The institute's national house price index, a measure that adjusts the raw price data to arrive at like-for-like comparisons, jumped 19.2 percent in the year ended January, the highest annual increase since 2004.
The index showed house prices had increased by 20.4 percent in markets outside of Auckland last month, while the city of sails saw a 17.7 percent increase year-on-year.
That was dwarfed by a 30 percent movement in the Gisborne/Hawke’s Bay region and a 26 percent annual increase in Wellington, the largest index movement for Wellington on record, according to REINZ.
Ari Starr, the Ray White agent who listed the three-bedroom Wilkinson St home, said there had been more than 100 groups through the open homes prior to sale.
The frenetic bidding netted its vendors exactly double their 2015 purchase price of $830,000 — a whopping $642,000 above the council’s rateable value.
That ‘fear of missing out’ helped January pick up where the housing market left off last year.
Not a normal January
Institute chief executive Bindi Norwell said the busy pace of sales for the month was contrary to a “normal January”, when prices tend to ease off as people head to the beach for their summer holidays.
That, she said, was motivated by a “fear of future price rises" and FOMO, which is impacting buying behaviour.

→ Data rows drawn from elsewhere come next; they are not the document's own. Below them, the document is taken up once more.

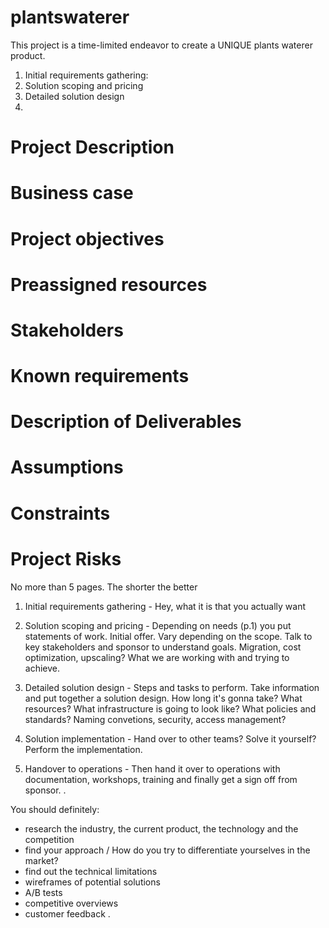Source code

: # plantswaterer

This project is a time-limited endeavor to create a UNIQUE plants waterer
product.

1. Initial requirements gathering:
2. Solution scoping and pricing
3. Detailed solution design
4.

# Project Description
# Business case
# Project objectives
# Preassigned resources
# Stakeholders
# Known requirements
# Description of Deliverables
# Assumptions
# Constraints
# Project Risks

No more than 5 pages. The shorter the better


1. Initial requirements gathering - Hey, what it is that you actually want

2. Solution scoping and pricing - Depending on needs (p.1) you put statements of work. Initial offer.
Vary depending on the scope. Talk to key stakeholders and sponsor to understand goals. Migration, cost optimization, upscaling? What we are working with and trying to achieve.

3. Detailed solution design - Steps and tasks to perform. Take information and put together a solution design. How long it's gonna take? What resources? What infrastructure is going to look like? What policies and standards? Naming convetions, security, access management?

4. Solution implementation - Hand over to other teams? Solve it yourself? Perform the implementation.

5. Handover to operations - Then hand it over to operations with documentation, workshops, training and finally get a sign off from sponsor.
.


   
You should definitely:
- research the industry, the current product, the technology and the competition
- find your approach / How do you try to differentiate yourselves in the market?
- find out the technical limitations
- wireframes of potential solutions
- A/B tests
- competitive overviews
- customer feedback
.
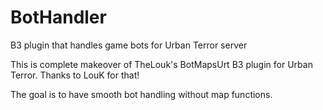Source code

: BotHandler
==========

B3 plugin that handles game bots for Urban Terror server

This is complete makeover of TheLouk's BotMapsUrt B3 plugin for Urban Terror. Thanks to LouK for that!

The goal is to have smooth bot handling without map functions.

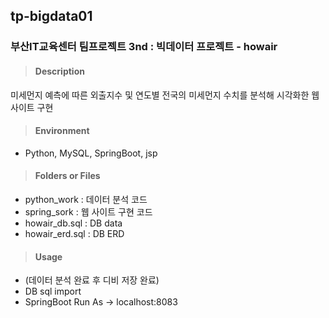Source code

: ## tp-bigdata01
### **부산IT교육센터 팀프로젝트 3nd : 빅데이터 프로젝트 - howair**

> #### Description
<p>미세먼지 예측에 따른 외출지수 및 연도별 전국의 미세먼지 수치를 분석해 시각화한 웹 사이트 구현</p>

> #### Environment
- Python,  MySQL,  SpringBoot,  jsp

> #### Folders or Files
- python_work : 데이터 분석 코드
- spring_sork : 웹 사이트 구현 코드
- howair_db.sql : DB data
- howair_erd.sql : DB ERD

> #### Usage
- (데이터 분석 완료 후 디비 저장 완료)
- DB sql import
- SpringBoot Run As  -> localhost:8083

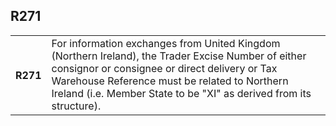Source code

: ## R271
<table>
 <tr>
  <th>
   R271
  </th>
  <td>
   For information exchanges from United Kingdom (Northern Ireland), the Trader Excise Number of either consignor or consignee or direct delivery or Tax Warehouse Reference must be related to Northern Ireland (i.e. Member State to be "XI" as derived from its structure).
  </td>
 </tr>
</table>
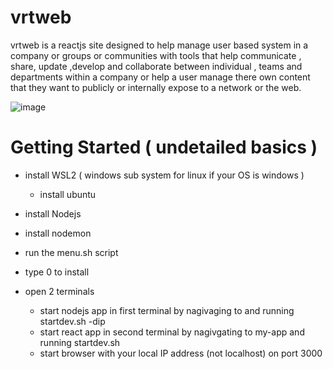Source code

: # vrtweb
vrtweb is a reactjs site designed to help  manage user based system in a company or groups or communities with tools that help communicate , share, update ,develop and collaborate between individual , teams and departments within a company or help a user manage there own content that they want to publicly or internally expose to a network or the web. 



![image](https://user-images.githubusercontent.com/12083103/170179136-dc951080-4bde-4258-bcf8-c1923ed5dc5f.png)



Getting Started ( undetailed basics ) 
=====================
* install WSL2 ( windows sub system for linux if your OS is windows ) 
  * install ubuntu
* install Nodejs
* install nodemon 
* run the menu.sh script
 * type 0 to install 
 
* open 2 terminals
  * start nodejs app in first terminal by nagivaging to and running startdev.sh -dip
  * start react app in second terminal by nagivgating to my-app and running startdev.sh
  * start browser with your local IP address (not localhost) on port 3000 



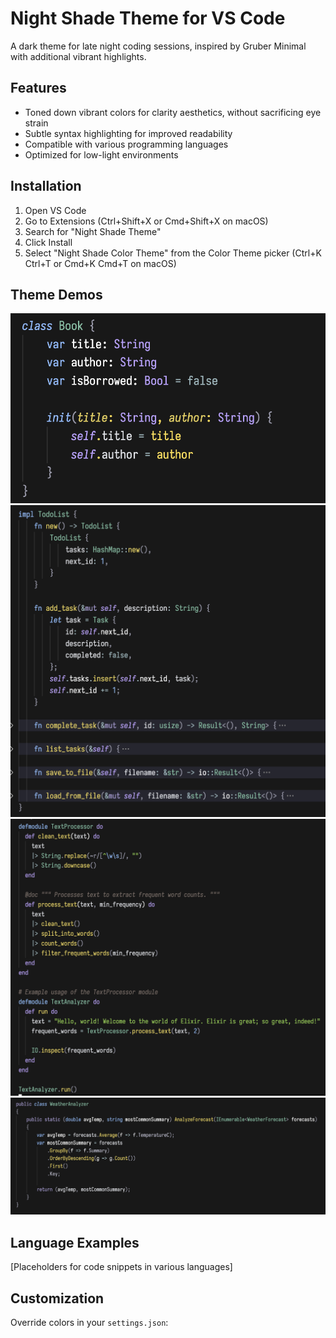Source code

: # Night Shade Theme for VS Code

A dark theme for late night coding sessions, inspired by Gruber Minimal with additional vibrant highlights.

## Features

- Toned down vibrant colors for clarity aesthetics, without sacrificing eye strain
- Subtle syntax highlighting for improved readability
- Compatible with various programming languages
- Optimized for low-light environments

## Installation

1. Open VS Code
2. Go to Extensions (Ctrl+Shift+X or Cmd+Shift+X on macOS)
3. Search for "Night Shade Theme"
4. Click Install
5. Select "Night Shade Color Theme" from the Color Theme picker (Ctrl+K Ctrl+T or Cmd+K Cmd+T on macOS)

## Theme Demos

![Screenshot 1](code-examples/screenshots/screenshot1.png)
![Screenshot 2](code-examples/screenshots/screenshot2.png)
![Screenshot 3](code-examples/screenshots/screenshot3.png)
![Screenshot 4](code-examples/screenshots/screenshot4.png)

## Language Examples

[Placeholders for code snippets in various languages]

## Customization

Override colors in your `settings.json`:
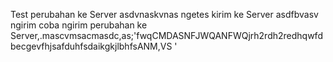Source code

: Test perubahan ke Server
asdvnaskvnas ngetes kirim ke Server
asdfbvasv ngirim coba ngirim perubahan ke Server,.mascvmsacmasdc,as;'fwqCMDASNFJWQANFWQjrh2rdh2redhqwfdbecgevfhjsafduhfsdaikgkjlbhfsANM,VS '
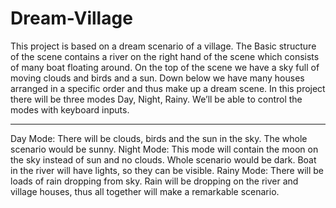 # Dream-Village


This project is based on a dream scenario of a village. 
The Basic structure of the scene contains a river on the right hand of the scene which consists of many
boat floating around. On the top of the scene we have a sky full of moving
clouds and birds and a sun. Down below we have many houses arranged in a
specific order and thus make up a dream scene.
In this project there will be three modes Day, Night, Rainy. We’ll be able to
control the modes with keyboard inputs. 

-------------------------------------------------------------------------------------------------------------------------
Day Mode: There will be clouds, birds and the sun in the sky. The whole scenario
would be sunny.
Night Mode: This mode will contain the moon on the sky instead of sun and no
clouds. Whole scenario would be dark. Boat in the river will have lights, so they
can be visible.
Rainy Mode: There will be loads of rain dropping from sky. Rain will be dropping
on the river and village houses, thus all together will make a remarkable
scenario.
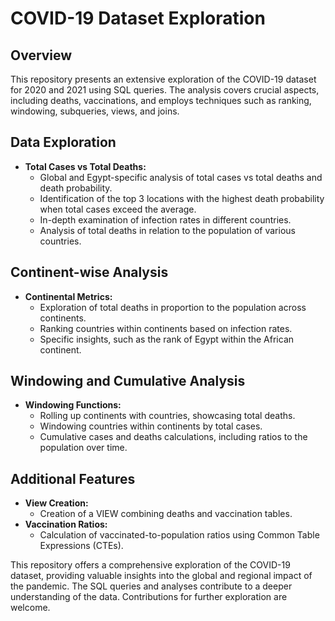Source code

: # COVID-19 Dataset Exploration

## Overview

This repository presents an extensive exploration of the COVID-19 dataset for 2020 and 2021 using SQL queries. The analysis covers crucial aspects, including deaths, vaccinations, and employs techniques such as ranking, windowing, subqueries, views, and joins.

## Data Exploration

- **Total Cases vs Total Deaths:**
  - Global and Egypt-specific analysis of total cases vs total deaths and death probability.
  - Identification of the top 3 locations with the highest death probability when total cases exceed the average.
  - In-depth examination of infection rates in different countries.
  - Analysis of total deaths in relation to the population of various countries.

## Continent-wise Analysis

- **Continental Metrics:**
  - Exploration of total deaths in proportion to the population across continents.
  - Ranking countries within continents based on infection rates.
  - Specific insights, such as the rank of Egypt within the African continent.

## Windowing and Cumulative Analysis

- **Windowing Functions:**
  - Rolling up continents with countries, showcasing total deaths.
  - Windowing countries within continents by total cases.
  - Cumulative cases and deaths calculations, including ratios to the population over time.

## Additional Features

- **View Creation:**
  - Creation of a VIEW combining deaths and vaccination tables.
- **Vaccination Ratios:**
  - Calculation of vaccinated-to-population ratios using Common Table Expressions (CTEs).

This repository offers a comprehensive exploration of the COVID-19 dataset, providing valuable insights into the global and regional impact of the pandemic. The SQL queries and analyses contribute to a deeper understanding of the data. Contributions for further exploration are welcome.



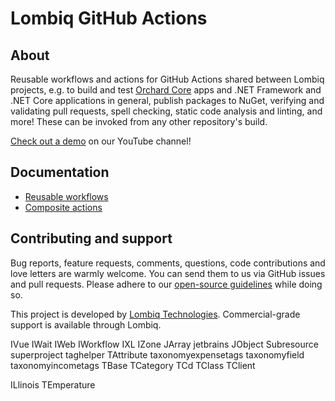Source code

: # Lombiq GitHub Actions

## About

Reusable workflows and actions for GitHub Actions shared between Lombiq projects, e.g. to build and test [Orchard Core](https://www.orchardcore.net/) apps and .NET Framework and .NET Core applications in general, publish packages to NuGet, verifying and validating pull requests, spell checking, static code analysis and linting, and more! These can be invoked from any other repository's build.

[Check out a demo](https://www.youtube.com/watch?v=bhMnX0TsybM) on our YouTube channel!

## Documentation

- [Reusable workflows](Docs/Workflows.md)
- [Composite actions](Docs/Actions.md)

## Contributing and support

Bug reports, feature requests, comments, questions, code contributions and love letters are warmly welcome. You can send them to us via GitHub issues and pull requests. Please adhere to our [open-source guidelines](https://lombiq.com/open-source-guidelines) while doing so.

This project is developed by [Lombiq Technologies](https://lombiq.com/). Commercial-grade support is available through Lombiq.

IVue
IWait
IWeb
IWorkflow
IXL
IZone
JArray
jetbrains
JObject
Subresource
superproject
taghelper
TAttribute
taxonomyexpensetags
taxonomyfield
taxonomyincometags
TBase
TCategory
TCd
TClass
TClient

ILlinois
TEmperature
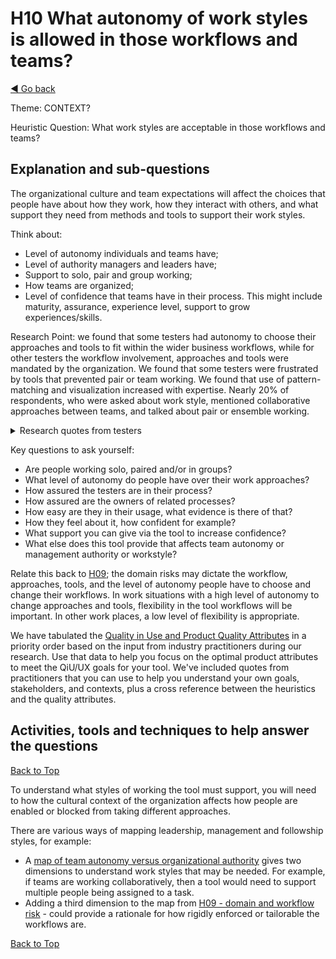 <a name="TopofPage"></a>
# H10 What autonomy of work styles is allowed in those workflows and teams?
[◄ Go back](README.md)

Theme: CONTEXT?

Heuristic Question: What work styles are acceptable in those workflows and teams?

## Explanation and sub-questions

The organizational culture and team expectations will affect the choices that people have about how they work, how they interact with others, and what support they need from methods and tools to support their work styles.

Think about:
- Level of autonomy individuals and teams have;
- Level of authority managers and leaders have;
- Support to solo, pair and group working;
- How teams are organized;
- Level of confidence that teams have in their process. This might include maturity, assurance, experience level, support to grow experiences/skills.

Research Point: we found that some testers had autonomy to choose their approaches and tools to fit within the wider business workflows, while for other testers the workflow involvement, approaches and tools were mandated by the organization. We found that some testers were frustrated by tools that prevented pair or team working. We found that use of pattern-matching and visualization increased with expertise. Nearly 20% of respondents, who were asked about work style, mentioned collaborative approaches between teams, and talked about pair or ensemble working.

<details close>
<summary>Research quotes from testers</summary>


*``We usually have a fair amount of autonomy in selecting the tools and techniques we use, but there is also some "top down" process and guidance that influences our choices. We can usually push back on things that don't make sense in our context, though.''*

*``The team’s main drivers are freedom, challenge, focus on results and continuous improvement.''*

*``We believe that every tester knows the best which tools and techniques they need to do the certain job so we have freedom to chose what we need for a certain context. Even we align on some shared tools when it makes sense but this is never a top down decision.''*

*``Have more flexibility in choosing tools vs having the organisation have a few available. But firewalls and whitelisting block a lot of opensource options.''*

*``A good tool extends the capability of the tester. To do this, it needs to be flexible enough to work with whatever process the tester is currently using in their context (i.e. the tester shouldn't need to alter their way of working to fit the tool, but the tool should be configurable to fit the needs of the tester). The tool also needs to "get out of the way" and not impede the tester's ability to do their work or impose unrealistic additional work on them to make use of the tool.''*

*``I think it is important to know what kind of organization I work, and others work, to understand what position we are in. Because we can have all the tools we want, if the culture of the company prevents us to have more influence on what we do and what is asked from us, testers, that is more a struggle than having nice automation tools.''*

*``I'm pretty choosy about the tools we use, so if a tool prevents us from doing great work we probably will find another one or write our own.''*

*``The company decided this before my hiring. [The tool] is the single worst software to plague efficient and effective development. It is difficult to use, incredibly buggy, inflexible and bloated.'*

*``Tools and techniques are selected at an organizational level [a limitation is that I need] some admin access to allow me to do my implementations properly''*

*``Any tool can present challenges for a really complicated product. As long as the team is free to adapt and adopt new tools if needed, we can work around the limitations.''*

</details>


Key questions to ask yourself:
- Are people working solo, paired and/or in groups?
- What level of autonomy do people have over their work approaches?
- How assured the testers are in their process?
- How assured are the owners of related processes?
- How easy are they in their usage, what evidence is there of that?
- How they feel about it, how confident for example?
- What support you can give via the tool to increase confidence?
- What else does this tool provide that affects team autonomy or management authority or workstyle?
   
Relate this back to [H09](H09-What-risks-are-associated-with-those-workflows.md); the domain risks may dictate the workflow, approaches, tools, and the level of autonomy people have to choose and change their workflows. In work situations with a high level of autonomy to change approaches and tools, flexibility in the tool workflows will be important. In other work places, a low level of flexibility is appropriate.

We have tabulated the [Quality in Use and Product Quality Attributes](Qualityattributesv2.md) in a priority order based on the input from industry practitioners during our research. Use that data to help you focus on the optimal product attributes to meet the QiU/UX goals for your tool. We've included quotes from practitioners that you can use to help you understand your own goals, stakeholders, and contexts, plus a cross reference between the heuristics and the quality attributes. 

## Activities, tools and techniques to help answer the questions

[Back to Top](#TopofPage)

To understand what styles of working the tool must support, you will need to how the cultural context of the organization affects how people are enabled or blocked from taking different approaches.

There are various ways of mapping leadership, management and followship styles, for example:
- A [map of team autonomy versus organizational authority](https://leadership.org.au/) gives two dimensions to understand work styles that may be needed. For example, if teams are working collaboratively, then a tool would need to support multiple people being assigned to a task.
- Adding a third dimension to the map from [H09 - domain and workflow risk](H09-What-risks-are-associated-with-those-workflows.md) - could provide a rationale for how rigidly enforced or tailorable the workflows are.

[Back to Top](#TopofPage)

In line with the buoyant market, the number of sales sold by auction also continued to track up, with 796 properties going under the hammer — or 16.1 percent of all sales — a whopping increase on the 6.5 percent of all sales in January 2020.
That was led by busy auction rooms in both Auckland and Gisborne, though in-rooms action has also heated up in Christchurch, where prices have started to rise following its post-earthquake home building blitz - the Canterbury index was up 15.7 percent from a year ago.
Ray White auctioneer Ben East said clearance levels in the city for his firm had been at more than 90 percent since the start of the year.
Pending handbrakes
Jeremy Couchman, senior economist at Kiwibank, said he expected the reinstatement of loan-to-value ratio restrictions by the Reserve Bank next month and housing affordability constraints to take some of the heat out of the market in the coming months.
The bank is still picking house price growth to slow over the second half of the year to below double-digit rates.
Still, he said, with a shortage of affordable housing stock remaining, “housing supply is where policy needs to be directed” to improve housing affordability.
“Housing supply in NZ is far too slow to respond when demand builds, as is infrastructure spending needed to support more houses.”
Couchman said while the planned revamp of the Resource Management Act will help, that overhaul will take years, and the expected extension of the bright-line test on taxes is “unlikely to alter the affordability dial.”
“We are more interested in policies that would lift housing supply – expected in the lead up to this year’s budget. To start, local councils need better access to debt funding to help tackle the poor state of existing infrastructure. Upgrading existing infrastructure will mean more homes can be built where they are needed most, closer to the centres of our most productive cities.”